Synthetic TDA (GenRocket)
Synthetic TDA is unlike any other form of TDM. It brings the ability to model and design any type of test data for any type of test based on pre-defined rules. Controlled and conditioned synthetic data is defined by a light-weight instruction set in an executable Test Data Case. This instruction set is used to generate a fresh copy of synthetic data in real-time as automated tests are run in the CI/CD pipeline.
TDA allows data to be instantly provisioned by testers using a self-service platform in the volume and variety needed to achieve full test coverage. And TDA is affordably priced according to the number of data environments that are modeled, offering unlimited data generation for each data environment modeled by a Test Data Project.
Traditional TDM (e.g., IBM, Broadcom, Informatica)
Traditional TDM is the familiar model for provisioning test data commonly in use today. It has formalized the process of copying and masking a subset of a production database to make it ready for testing. In traditional TDM, test data is often reserved by a tester for a given test and refreshed prior to its next use.
While test data provisioned in this manner is realistic, it’s not conditioned to meet the needs of a given test case. Testers must query the test database for the data they need or augment it with manually created data. This can be very costly in terms of time and resources.
Synthetic TDM (e.g., Tonic, Hazy, Mostly AI)

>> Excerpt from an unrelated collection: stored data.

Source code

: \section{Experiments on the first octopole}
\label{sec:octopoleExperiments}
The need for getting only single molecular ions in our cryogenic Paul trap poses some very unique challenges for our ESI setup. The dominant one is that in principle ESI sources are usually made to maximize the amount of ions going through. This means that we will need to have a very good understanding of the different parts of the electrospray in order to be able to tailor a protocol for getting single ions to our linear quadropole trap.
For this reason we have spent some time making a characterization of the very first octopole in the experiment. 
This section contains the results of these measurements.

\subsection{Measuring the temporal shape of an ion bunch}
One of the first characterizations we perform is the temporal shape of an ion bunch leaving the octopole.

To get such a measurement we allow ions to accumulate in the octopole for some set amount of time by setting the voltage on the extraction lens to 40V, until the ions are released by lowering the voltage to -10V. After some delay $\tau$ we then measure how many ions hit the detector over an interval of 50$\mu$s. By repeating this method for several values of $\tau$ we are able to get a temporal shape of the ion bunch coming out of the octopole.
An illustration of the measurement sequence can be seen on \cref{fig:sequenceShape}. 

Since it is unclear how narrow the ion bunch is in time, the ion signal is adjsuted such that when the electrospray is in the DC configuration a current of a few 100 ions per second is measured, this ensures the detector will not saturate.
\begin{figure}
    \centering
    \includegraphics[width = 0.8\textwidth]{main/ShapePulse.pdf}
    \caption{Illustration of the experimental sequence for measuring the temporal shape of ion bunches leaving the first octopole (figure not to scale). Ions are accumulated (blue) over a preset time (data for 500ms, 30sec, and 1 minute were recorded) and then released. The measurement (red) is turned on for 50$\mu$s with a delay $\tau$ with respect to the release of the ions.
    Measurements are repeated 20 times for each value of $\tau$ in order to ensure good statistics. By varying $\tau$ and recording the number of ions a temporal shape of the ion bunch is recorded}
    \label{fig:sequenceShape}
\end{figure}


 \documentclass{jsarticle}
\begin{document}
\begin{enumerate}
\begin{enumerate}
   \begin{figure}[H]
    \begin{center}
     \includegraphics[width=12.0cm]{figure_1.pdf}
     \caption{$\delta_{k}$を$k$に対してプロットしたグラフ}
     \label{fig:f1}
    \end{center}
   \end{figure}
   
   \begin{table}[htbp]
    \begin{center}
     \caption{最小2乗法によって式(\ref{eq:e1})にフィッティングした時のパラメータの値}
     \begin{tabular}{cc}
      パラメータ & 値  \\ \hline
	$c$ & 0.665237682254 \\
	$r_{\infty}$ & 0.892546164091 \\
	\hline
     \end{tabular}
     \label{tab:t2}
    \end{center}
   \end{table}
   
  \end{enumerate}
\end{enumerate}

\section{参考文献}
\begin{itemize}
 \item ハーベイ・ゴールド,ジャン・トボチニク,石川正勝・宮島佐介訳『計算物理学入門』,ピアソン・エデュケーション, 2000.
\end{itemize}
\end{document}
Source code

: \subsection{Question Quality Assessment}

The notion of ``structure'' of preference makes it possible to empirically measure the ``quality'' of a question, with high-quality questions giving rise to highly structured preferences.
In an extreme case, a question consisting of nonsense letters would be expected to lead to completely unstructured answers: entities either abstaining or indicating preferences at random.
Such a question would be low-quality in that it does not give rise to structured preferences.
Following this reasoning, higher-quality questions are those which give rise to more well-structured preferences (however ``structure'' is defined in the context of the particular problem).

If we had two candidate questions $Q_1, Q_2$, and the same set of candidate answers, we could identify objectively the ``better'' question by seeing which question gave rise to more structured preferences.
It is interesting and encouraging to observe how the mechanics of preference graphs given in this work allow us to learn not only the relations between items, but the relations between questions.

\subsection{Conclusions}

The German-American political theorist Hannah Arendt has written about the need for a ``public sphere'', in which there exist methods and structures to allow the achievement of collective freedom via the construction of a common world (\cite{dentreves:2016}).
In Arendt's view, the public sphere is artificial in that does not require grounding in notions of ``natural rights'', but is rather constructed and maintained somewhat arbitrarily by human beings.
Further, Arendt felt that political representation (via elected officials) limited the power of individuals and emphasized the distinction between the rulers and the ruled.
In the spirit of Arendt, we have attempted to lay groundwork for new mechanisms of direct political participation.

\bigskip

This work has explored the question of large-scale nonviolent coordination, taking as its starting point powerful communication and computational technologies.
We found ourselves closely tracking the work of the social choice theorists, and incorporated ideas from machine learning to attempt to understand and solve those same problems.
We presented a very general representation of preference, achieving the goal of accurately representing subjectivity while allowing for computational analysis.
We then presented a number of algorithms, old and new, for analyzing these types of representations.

A recent evolution of the traditional TDM paradigm is the emergence of Synthetic TDM. These platforms use machine learning to examine a production database and use synthetic data generation as a data masking technique. Some of these tools produce a statistically equivalent replica of the entire database using synthetic data. Both approaches are alternatives to the traditional TDM data masking process while still eliminating the use of sensitive data (PII or PHI). However, both approaches still have the same limitations in data volume, variety and conditions that are evident in masked production data from traditional TDM systems.
Both traditional TDM and synthetic TDM tools also require dedicated infrastructure for hosting and data storage where GenRocket only requires a small, light-weight Java Runtime and Repository to run and store Test Data Case instruction sets.
How GenRocket Compares with Traditional and Synthetic TDM
Let’s compare the way GenRocket’s Synthetic Test Data Automation Compares with Traditional TDM and Synthetic TDM. The table below contains the most important aspects of TDM and describes how each category of test data management platforms address them.
|Capabilities||GenRocket||Traditional TDM||Synthetic TDM|
|Price||$25,000 – $100,000||$100,000 – $1M||$50,000 – $300,000|
|Data Output Formats||Unlimited (100+)||Limited||Limited|
|Dynamic Data||Yes. Data that changes state during workflows||No. Static Data Only||No. Static Data Only|
|Data Storage Cost||Low Storage Cost||High Storage Cost||High Storage Cost|
|Data Provision Time||Seconds / Minutes||Hours / Days||Hours|
|Data Security||No Production Data is Accessed or Stored||Production Data is Accessed, Stored & Masked||Production Data is Accessed, Stored & Synthesized|
|Deployment Complexity||Medium||Very High||Medium|
|Data Profiling||Not Required||Required||Required|
|Data Masking||N/A – Synthetic Data is 100% secure||Masking Required||N/A – Synthetic Data is 100% secure|
|Data Reservation||Not needed, by design||Yes||Yes|
|Data Refresh||Always fresh, by design||Required||Required|
|Direct CI/CD Test Case Integration||Yes||No||No|
The table below provides an explanation for each of the items in the comparison table above.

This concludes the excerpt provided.